Los antiguos egipcios conocían la existencia de los meteoritos y que estos contenían hierro mil años antes de lo que se pensaba, de acuerdo con un estudio llevado a cabo por la egiptóloga onubense Victoria Almansa-Villatoro, de la Brown University (Rhode Island, Estados Unidos).

“Al contrario que en algunos textos científicos del siglo XVIII en los que los meteoritos se describen como ‘piedras del rayo’, y se duda de su procedencia extraterrestre, en el mundo antiguo ya se sabía que el hierro podía caer del cielo. Este conocimiento aparece en los Textos de las Pirámides del tercer milenio antes de Cristo”, explica la experta.

La investigadora ha llegado a esta conclusión tras descubrir una creencia religiosa de esta antigua civilización desconocida hasta ahora: los egipcios pensaban que el cielo era un recipiente de hierro que contenía agua, trozos del cual podían caer a la tierra en forma de estos cuerpos celestes.

La clave estaba en la palabra “bjA”. “La relación entre hierro y cielo en el Antiguo Egipto que se conocía hasta ahora era la que aparece en la palabra para “hierro” usado en el Reino Nuevo (la época de Tutankamón o Ramses II, a partir del 1300 a.C. aproximadamente) que era “bjA n pt”, “el bjA del cielo”. La palabra bjA, sin el componente “del cielo”, está atestada ya desde el Reino Antiguo, que es la época de las pirámides (aproximadamente 2300 a.C.), y el tema de mi doctorado”.

Los especialistas habían descartado que «bjA» significara hierro porque se asumía que los egipcios no conocieron la existencia de este metal hasta la Edad del Hierro (primer milenio a.C.) y se asociaba más a «cobre». Sin embargo, «aparece frecuentemente en los Textos de las Pirámides y siempre en relación con el cielo: están hechos de “bjA” el trono en el que el faraón debe sentarse, los huesos del faraón, las estrellas, las cuerdas en las que el faraón sube al cielo…», apunta la especialista.
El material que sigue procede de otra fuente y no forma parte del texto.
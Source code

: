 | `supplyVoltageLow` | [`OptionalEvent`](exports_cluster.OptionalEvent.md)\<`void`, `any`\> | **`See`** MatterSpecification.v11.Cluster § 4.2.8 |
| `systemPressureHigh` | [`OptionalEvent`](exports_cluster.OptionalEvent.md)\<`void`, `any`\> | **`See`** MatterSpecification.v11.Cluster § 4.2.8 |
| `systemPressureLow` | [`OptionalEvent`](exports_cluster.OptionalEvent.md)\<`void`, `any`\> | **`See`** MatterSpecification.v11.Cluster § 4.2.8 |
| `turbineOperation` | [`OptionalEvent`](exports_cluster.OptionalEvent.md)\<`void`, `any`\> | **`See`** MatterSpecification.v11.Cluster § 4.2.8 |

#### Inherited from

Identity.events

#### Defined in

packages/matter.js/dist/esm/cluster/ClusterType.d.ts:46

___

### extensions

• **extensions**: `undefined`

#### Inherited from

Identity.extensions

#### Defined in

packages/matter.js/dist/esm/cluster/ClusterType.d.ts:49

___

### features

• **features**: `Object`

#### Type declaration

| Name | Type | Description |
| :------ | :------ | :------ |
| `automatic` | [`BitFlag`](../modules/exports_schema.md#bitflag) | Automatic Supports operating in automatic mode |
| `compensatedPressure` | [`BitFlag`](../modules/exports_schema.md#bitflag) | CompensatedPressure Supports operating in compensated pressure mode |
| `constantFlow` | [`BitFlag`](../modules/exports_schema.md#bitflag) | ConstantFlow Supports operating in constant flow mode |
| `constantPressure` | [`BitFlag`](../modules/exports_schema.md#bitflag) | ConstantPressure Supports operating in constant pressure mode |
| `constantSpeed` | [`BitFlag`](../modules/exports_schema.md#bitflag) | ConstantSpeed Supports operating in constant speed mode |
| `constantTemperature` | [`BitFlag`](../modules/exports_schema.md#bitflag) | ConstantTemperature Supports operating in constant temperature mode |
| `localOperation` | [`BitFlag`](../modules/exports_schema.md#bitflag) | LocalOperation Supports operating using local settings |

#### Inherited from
De este modo, demostrando que la palabra bjA en el Reino Antiguo significa hierro y cielo a la vez y releyendo así estos pasajes metafóricos: «Llegué a la conclusión de que, en estos textos, la visión del cielo es la de un recipiente de hierro que contiene agua. Del mismo modo que parte del agua cae a la tierra como lluvia, también “trozos” del recipiente pueden caer ocasionalmente como meteoritos», señala la experta.

«El hecho de que para los egipcios del Reino Antiguo el hierro fuese un trozo de cielo -continúa- le daría un valor simbólico añadido que podría situarlo en una posición superior a la de metales mucho más comunes como el oro».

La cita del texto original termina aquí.